*** Entries provided ***
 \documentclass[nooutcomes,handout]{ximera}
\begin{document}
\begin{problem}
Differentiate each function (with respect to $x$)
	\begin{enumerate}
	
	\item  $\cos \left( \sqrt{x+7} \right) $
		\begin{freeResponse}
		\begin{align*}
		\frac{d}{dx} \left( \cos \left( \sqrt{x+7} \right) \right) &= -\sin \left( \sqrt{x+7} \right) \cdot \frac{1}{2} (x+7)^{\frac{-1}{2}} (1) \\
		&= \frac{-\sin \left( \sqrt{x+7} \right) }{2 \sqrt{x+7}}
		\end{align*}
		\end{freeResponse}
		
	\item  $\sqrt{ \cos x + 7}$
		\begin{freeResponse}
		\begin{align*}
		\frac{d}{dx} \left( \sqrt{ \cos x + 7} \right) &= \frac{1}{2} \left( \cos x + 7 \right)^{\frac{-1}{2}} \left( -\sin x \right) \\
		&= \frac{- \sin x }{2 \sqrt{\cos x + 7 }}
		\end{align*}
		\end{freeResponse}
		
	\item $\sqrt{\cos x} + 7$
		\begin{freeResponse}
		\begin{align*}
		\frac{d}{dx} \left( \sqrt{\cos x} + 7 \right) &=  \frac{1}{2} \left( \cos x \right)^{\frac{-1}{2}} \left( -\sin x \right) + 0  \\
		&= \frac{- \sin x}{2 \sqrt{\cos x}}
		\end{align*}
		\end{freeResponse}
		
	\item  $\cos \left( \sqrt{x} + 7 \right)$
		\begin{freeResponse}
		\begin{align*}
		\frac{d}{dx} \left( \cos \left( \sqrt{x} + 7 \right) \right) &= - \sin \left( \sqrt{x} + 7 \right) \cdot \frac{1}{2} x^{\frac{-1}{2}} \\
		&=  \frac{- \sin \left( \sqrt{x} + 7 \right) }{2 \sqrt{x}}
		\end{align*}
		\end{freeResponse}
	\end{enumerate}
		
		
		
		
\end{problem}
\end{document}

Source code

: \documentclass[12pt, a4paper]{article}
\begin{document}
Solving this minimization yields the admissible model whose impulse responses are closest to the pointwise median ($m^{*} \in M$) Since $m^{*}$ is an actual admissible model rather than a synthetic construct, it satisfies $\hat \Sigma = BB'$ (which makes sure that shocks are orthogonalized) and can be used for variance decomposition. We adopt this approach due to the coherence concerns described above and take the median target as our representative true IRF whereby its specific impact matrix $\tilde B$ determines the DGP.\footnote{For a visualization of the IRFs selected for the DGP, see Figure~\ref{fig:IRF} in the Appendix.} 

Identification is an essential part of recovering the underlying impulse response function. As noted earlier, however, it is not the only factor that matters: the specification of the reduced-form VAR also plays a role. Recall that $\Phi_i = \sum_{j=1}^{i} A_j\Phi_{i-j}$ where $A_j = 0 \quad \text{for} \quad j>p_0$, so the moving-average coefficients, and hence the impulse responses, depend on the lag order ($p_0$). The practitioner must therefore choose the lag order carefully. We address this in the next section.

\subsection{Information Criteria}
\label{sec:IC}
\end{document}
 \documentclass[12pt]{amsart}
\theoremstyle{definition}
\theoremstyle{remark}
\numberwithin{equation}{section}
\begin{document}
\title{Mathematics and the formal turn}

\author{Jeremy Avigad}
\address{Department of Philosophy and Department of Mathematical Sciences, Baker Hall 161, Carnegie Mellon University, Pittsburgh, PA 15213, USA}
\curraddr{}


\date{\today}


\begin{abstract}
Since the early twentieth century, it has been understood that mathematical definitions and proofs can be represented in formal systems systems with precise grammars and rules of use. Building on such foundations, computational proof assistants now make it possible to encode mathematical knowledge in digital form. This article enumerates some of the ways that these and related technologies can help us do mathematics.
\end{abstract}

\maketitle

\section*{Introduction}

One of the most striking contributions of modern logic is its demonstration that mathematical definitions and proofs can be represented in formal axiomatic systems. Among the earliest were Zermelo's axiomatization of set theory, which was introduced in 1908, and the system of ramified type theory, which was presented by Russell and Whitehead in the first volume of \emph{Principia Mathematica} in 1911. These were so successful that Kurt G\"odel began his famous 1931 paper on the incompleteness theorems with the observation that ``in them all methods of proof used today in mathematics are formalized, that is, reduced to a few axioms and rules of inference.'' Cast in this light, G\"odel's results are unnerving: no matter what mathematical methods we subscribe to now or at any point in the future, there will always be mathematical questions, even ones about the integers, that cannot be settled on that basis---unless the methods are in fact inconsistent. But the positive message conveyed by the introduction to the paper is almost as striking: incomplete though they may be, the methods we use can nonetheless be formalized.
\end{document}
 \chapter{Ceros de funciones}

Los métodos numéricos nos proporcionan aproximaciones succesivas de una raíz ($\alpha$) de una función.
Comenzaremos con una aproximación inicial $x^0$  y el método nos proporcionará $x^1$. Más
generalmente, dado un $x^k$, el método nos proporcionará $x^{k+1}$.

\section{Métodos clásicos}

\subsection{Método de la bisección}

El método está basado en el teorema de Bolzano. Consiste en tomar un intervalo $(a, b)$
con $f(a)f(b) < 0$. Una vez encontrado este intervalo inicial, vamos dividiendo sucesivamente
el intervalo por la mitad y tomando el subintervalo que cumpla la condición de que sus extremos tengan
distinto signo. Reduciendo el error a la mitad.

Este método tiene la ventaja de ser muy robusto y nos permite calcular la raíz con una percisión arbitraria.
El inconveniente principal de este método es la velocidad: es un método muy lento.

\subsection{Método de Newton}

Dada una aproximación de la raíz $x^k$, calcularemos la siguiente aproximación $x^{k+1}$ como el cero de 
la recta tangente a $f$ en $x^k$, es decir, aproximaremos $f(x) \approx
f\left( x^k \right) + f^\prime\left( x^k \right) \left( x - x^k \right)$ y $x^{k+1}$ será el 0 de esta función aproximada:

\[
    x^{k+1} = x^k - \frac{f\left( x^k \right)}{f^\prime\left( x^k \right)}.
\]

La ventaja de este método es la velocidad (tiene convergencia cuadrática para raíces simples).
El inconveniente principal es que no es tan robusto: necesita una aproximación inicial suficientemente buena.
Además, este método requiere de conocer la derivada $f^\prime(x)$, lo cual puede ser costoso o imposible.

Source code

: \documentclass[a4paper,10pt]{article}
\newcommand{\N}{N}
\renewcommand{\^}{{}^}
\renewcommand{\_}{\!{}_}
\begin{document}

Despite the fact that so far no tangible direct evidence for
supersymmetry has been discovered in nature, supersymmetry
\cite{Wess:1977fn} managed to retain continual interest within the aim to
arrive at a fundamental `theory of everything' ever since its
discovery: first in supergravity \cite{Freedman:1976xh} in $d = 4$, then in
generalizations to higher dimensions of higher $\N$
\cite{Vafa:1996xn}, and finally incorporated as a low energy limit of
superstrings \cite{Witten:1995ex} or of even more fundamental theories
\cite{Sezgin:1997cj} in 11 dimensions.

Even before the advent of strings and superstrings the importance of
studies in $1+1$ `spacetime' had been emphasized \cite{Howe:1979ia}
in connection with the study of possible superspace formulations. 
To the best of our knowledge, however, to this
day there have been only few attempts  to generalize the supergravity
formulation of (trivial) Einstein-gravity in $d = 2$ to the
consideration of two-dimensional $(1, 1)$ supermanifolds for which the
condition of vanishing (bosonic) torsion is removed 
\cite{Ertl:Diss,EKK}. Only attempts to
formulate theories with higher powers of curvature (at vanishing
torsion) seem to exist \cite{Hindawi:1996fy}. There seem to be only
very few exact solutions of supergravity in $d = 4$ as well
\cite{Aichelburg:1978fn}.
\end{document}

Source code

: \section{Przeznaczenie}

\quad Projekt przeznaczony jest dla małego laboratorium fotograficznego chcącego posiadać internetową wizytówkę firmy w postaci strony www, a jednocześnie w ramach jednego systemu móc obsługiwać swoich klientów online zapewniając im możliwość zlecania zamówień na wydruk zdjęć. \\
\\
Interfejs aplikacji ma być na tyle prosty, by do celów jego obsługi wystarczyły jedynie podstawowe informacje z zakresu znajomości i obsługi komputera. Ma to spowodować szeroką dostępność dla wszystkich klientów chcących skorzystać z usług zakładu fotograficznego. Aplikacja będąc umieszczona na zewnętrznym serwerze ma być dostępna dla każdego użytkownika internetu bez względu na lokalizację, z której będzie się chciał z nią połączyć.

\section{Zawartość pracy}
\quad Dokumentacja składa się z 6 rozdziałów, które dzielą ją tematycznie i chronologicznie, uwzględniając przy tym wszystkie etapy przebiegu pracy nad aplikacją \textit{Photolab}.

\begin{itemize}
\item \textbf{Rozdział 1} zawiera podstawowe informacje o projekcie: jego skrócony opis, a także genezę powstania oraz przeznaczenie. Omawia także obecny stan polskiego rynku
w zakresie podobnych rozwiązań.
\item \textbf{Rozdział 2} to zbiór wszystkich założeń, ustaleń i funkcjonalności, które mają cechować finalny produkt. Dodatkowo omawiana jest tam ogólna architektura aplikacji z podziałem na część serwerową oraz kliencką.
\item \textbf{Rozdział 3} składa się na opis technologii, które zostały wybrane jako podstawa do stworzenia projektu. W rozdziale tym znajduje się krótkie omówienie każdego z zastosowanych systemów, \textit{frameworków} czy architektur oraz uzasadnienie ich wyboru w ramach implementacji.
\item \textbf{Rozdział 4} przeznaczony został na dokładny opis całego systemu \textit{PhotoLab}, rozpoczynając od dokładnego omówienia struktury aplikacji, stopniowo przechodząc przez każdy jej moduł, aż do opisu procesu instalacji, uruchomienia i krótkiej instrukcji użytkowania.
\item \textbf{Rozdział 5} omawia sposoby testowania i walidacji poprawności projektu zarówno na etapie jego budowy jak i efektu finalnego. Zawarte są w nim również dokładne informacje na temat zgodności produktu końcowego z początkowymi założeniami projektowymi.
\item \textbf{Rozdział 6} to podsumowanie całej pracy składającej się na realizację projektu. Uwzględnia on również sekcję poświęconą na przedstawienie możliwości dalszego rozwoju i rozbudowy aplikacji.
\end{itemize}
*** End of Entries provided ***
Transcribe each line of the data above, unaltered, from the one where "arrive at a" appears to the one where "consideration of two-dimensional" appears, inclusive of both.

Output of the exercise.
arrive at a fundamental `theory of everything' ever since its
discovery: first in supergravity \cite{Freedman:1976xh} in $d = 4$, then in
generalizations to higher dimensions of higher $\N$
\cite{Vafa:1996xn}, and finally incorporated as a low energy limit of
superstrings \cite{Witten:1995ex} or of even more fundamental theories
\cite{Sezgin:1997cj} in 11 dimensions.

Even before the advent of strings and superstrings the importance of
studies in $1+1$ `spacetime' had been emphasized \cite{Howe:1979ia}
in connection with the study of possible superspace formulations. 
To the best of our knowledge, however, to this
day there have been only few attempts  to generalize the supergravity
formulation of (trivial) Einstein-gravity in $d = 2$ to the
consideration of two-dimensional $(1, 1)$ supermanifolds for which the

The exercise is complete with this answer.